Durbin: Texas Abortion Ban Is A Five-Alarm Fire For Due Process And Constitutional Rights
WASHINGTON – In a speech on the Senate floor, U.S. Senate Majority Whip Dick Durbin (D-IL), Chair of the Senate Judiciary Committee, today highlighted the Senate Judiciary Committee’s hearing entitled “Texas’s Unconstitutional Abortion Ban and the Role of the Shadow Docket,” which examined the consequences of Texas’s S.B. 8 abortion ban law and the increasing use of the Supreme Court’s “shadow docket” to make drastic changes to legal and constitutional rights without full briefing, deliberation, or transparency.
“What we witnessed during today's hearing was the opening salvo on the fate and future of Roe v.
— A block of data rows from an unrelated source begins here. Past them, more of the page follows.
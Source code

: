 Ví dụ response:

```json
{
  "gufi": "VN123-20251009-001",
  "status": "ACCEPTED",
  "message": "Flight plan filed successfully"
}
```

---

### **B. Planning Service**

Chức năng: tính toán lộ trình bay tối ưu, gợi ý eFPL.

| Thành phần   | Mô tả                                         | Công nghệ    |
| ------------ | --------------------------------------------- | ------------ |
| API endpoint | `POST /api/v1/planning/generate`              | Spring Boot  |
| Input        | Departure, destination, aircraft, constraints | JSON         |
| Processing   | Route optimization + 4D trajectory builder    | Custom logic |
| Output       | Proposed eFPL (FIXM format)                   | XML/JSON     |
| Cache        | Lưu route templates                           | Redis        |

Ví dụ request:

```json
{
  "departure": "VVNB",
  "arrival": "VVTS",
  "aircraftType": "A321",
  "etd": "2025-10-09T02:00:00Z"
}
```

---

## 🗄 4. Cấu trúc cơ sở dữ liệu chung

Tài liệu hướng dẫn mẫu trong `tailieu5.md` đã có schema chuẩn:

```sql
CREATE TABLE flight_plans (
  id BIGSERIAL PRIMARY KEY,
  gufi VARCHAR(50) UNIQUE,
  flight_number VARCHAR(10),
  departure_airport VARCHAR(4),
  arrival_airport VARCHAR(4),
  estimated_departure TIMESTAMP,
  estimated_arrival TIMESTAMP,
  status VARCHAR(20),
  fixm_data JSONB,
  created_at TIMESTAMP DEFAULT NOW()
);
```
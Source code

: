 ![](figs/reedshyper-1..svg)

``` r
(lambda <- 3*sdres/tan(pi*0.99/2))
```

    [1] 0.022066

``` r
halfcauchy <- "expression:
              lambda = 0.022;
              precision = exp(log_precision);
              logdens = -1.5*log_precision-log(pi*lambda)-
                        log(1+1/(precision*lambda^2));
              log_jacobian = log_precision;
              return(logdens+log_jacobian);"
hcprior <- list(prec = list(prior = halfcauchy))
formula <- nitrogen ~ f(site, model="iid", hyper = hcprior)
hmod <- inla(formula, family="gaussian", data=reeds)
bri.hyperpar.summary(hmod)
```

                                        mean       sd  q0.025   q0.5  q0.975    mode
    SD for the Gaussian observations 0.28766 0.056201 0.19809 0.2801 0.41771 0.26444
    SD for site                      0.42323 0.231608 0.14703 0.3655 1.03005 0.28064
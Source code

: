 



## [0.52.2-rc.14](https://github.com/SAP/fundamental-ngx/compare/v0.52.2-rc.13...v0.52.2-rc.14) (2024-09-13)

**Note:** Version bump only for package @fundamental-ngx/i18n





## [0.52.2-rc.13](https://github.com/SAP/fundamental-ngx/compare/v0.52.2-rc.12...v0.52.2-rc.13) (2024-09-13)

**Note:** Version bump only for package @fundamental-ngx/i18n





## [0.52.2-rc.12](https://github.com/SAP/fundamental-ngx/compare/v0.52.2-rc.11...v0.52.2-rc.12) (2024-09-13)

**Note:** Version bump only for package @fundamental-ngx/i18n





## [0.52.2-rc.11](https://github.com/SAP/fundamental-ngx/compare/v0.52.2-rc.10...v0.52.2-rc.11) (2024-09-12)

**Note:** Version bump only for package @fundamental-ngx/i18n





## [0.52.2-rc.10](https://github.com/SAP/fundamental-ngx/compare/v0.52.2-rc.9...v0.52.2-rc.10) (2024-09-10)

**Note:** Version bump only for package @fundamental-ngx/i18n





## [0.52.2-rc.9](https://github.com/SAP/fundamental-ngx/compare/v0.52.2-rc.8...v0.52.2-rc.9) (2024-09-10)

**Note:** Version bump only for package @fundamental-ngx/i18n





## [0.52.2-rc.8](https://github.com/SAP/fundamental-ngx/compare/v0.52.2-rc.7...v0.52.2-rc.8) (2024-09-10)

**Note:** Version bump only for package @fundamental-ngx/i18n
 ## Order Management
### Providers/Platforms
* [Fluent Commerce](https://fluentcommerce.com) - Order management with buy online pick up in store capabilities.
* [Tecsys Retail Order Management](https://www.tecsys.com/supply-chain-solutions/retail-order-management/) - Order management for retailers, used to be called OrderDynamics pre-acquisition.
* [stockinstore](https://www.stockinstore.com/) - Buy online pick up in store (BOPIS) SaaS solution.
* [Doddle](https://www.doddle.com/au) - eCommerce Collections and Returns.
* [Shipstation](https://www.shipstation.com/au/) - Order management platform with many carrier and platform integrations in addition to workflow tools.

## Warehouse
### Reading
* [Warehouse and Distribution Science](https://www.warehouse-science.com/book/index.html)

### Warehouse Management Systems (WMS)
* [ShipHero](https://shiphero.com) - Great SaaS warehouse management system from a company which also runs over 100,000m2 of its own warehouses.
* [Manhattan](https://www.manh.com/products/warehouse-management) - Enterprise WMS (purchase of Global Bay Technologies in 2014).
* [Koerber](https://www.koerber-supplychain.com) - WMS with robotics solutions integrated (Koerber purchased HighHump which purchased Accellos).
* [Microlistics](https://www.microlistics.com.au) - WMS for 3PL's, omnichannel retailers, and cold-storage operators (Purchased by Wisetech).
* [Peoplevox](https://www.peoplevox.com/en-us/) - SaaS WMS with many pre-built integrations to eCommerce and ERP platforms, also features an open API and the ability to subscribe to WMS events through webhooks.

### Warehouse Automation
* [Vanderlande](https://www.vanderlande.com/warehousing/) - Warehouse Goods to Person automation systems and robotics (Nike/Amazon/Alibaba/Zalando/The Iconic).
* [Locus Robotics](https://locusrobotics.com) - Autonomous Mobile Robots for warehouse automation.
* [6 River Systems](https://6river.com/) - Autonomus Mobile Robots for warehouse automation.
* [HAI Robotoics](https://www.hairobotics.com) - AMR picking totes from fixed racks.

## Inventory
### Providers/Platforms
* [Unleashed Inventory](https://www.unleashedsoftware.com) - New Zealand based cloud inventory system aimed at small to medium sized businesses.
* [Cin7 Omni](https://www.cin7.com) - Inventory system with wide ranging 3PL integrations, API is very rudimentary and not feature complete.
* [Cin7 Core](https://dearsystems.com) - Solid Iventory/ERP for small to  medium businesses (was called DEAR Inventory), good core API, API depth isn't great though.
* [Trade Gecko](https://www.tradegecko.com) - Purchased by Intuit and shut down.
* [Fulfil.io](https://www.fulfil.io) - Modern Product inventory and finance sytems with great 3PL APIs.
Wade,” Durbin said. “This law has effectively banned abortion after six weeks in the nation's second largest state, even in cases of rape and incest… The architects behind S.B. 8 took an extreme proposal that clearly violated Supreme Court precedent and paired it with a new, disturbing private bounty hunter enforcement scheme, and they did so in the hope that the courts would not block the law because it wasn't clear who should be sued. At midnight on September 1, the Supreme Court allowed S.B. 8 to go into effect. As a result, millions of Texas women have had their constitutional rights challenged and suspended. This attack on women has already caused irreparable harm to countless women who lost their right to reproductive care in Texas.”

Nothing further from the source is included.